Top of SOURCE DATA

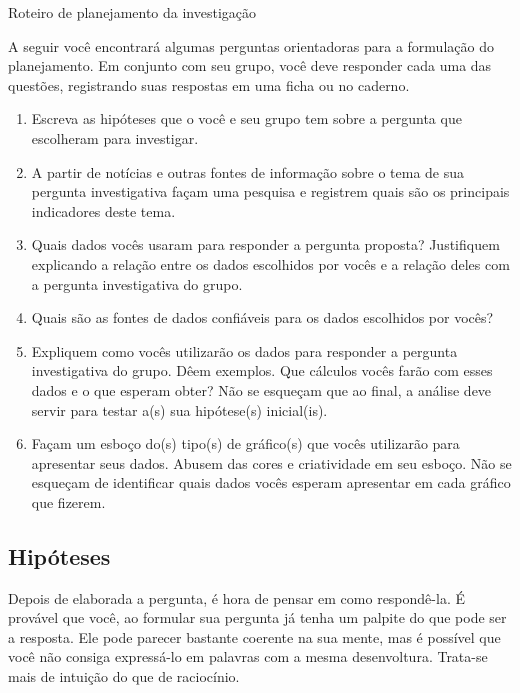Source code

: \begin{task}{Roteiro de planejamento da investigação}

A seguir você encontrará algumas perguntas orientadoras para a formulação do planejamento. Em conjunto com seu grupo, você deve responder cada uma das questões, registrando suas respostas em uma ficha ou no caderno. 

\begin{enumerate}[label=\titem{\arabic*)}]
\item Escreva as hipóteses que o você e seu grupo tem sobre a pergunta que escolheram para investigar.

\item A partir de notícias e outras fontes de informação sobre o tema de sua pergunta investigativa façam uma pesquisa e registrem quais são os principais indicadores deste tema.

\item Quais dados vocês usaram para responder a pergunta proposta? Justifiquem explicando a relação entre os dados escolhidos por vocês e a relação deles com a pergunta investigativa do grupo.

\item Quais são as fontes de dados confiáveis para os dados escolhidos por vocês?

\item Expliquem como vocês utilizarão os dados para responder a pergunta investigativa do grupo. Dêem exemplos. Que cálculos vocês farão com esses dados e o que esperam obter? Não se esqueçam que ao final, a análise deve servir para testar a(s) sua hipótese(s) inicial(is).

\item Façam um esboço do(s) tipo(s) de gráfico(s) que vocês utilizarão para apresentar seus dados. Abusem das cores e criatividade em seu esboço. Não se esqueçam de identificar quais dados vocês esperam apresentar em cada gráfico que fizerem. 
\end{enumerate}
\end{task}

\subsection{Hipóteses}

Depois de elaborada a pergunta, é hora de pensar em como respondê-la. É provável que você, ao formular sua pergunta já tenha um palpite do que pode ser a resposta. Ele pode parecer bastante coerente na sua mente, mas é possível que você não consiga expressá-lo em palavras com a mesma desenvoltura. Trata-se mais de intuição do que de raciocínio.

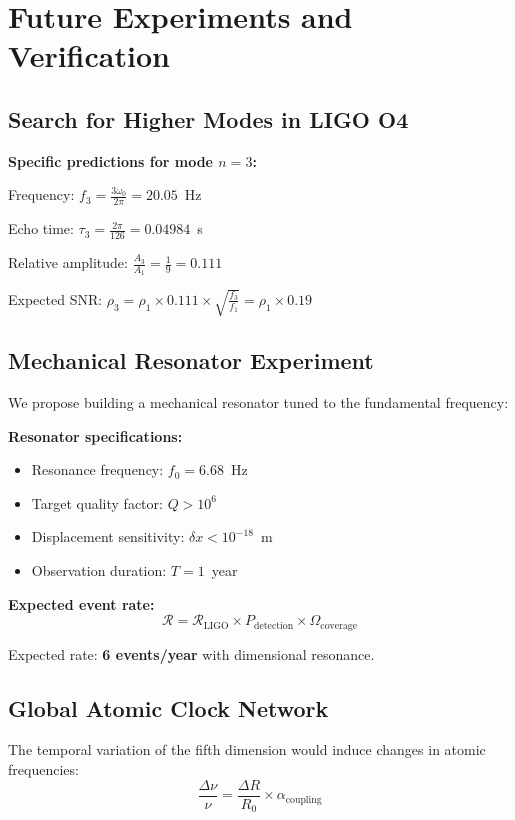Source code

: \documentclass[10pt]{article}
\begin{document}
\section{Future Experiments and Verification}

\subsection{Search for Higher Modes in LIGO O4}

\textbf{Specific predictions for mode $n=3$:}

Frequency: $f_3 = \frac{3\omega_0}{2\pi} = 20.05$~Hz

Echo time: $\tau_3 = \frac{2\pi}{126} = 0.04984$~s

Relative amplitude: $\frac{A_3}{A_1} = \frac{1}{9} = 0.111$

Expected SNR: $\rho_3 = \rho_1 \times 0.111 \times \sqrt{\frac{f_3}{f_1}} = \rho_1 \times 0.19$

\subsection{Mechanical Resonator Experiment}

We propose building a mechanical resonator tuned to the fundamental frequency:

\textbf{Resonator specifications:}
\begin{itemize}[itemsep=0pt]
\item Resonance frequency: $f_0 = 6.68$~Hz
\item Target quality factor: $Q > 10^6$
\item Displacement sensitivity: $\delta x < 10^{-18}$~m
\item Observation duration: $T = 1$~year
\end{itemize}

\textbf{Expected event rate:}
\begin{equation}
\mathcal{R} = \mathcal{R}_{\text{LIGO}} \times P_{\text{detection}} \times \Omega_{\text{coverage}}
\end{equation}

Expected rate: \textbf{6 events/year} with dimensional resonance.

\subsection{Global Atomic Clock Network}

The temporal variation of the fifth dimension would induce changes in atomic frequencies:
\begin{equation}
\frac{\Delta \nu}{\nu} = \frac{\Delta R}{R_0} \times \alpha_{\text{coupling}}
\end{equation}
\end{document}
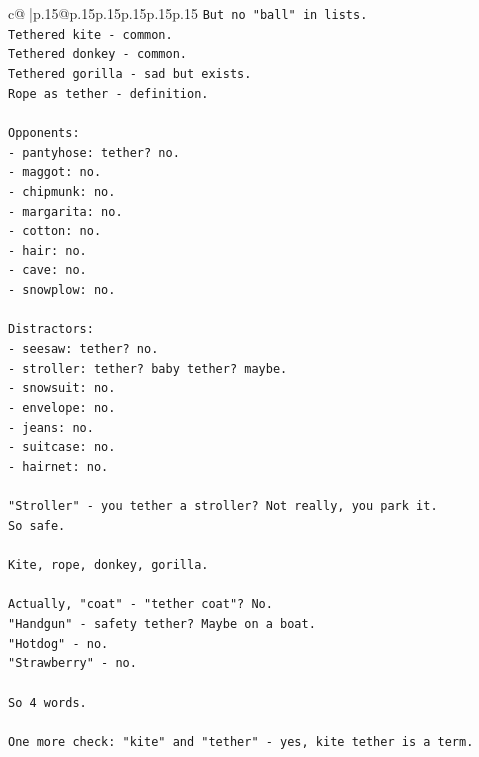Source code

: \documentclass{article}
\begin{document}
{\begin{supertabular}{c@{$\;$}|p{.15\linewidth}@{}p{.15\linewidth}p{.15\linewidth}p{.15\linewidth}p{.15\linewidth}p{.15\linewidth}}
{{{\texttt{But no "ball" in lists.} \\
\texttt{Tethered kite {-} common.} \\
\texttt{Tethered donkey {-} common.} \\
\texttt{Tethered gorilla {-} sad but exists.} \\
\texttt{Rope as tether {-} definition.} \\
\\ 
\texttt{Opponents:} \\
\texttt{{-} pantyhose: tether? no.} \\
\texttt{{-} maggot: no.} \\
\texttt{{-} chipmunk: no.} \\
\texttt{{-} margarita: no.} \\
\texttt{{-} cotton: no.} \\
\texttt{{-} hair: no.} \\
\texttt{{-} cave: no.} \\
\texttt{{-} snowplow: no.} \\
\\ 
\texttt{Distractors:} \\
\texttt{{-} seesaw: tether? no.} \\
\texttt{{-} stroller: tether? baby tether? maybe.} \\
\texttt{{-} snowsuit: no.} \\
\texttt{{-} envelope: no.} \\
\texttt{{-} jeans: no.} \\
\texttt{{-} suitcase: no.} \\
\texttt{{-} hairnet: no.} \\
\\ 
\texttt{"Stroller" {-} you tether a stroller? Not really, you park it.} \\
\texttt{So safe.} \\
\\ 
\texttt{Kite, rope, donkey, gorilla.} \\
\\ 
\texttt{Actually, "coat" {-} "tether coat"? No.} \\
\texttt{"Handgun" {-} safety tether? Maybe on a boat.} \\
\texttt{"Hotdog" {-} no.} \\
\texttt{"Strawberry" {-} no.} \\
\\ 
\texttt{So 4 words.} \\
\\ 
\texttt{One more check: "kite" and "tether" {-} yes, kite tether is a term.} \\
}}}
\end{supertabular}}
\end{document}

Bottom of SOURCE DATA

Lines containing the word "cada": copy each of them from the material.

* _ANSWER SPACE_:
A seguir você encontrará algumas perguntas orientadoras para a formulação do planejamento. Em conjunto com seu grupo, você deve responder cada uma das questões, registrando suas respostas em uma ficha ou no caderno. 
\item Façam um esboço do(s) tipo(s) de gráfico(s) que vocês utilizarão para apresentar seus dados. Abusem das cores e criatividade em seu esboço. Não se esqueçam de identificar quais dados vocês esperam apresentar em cada gráfico que fizerem. 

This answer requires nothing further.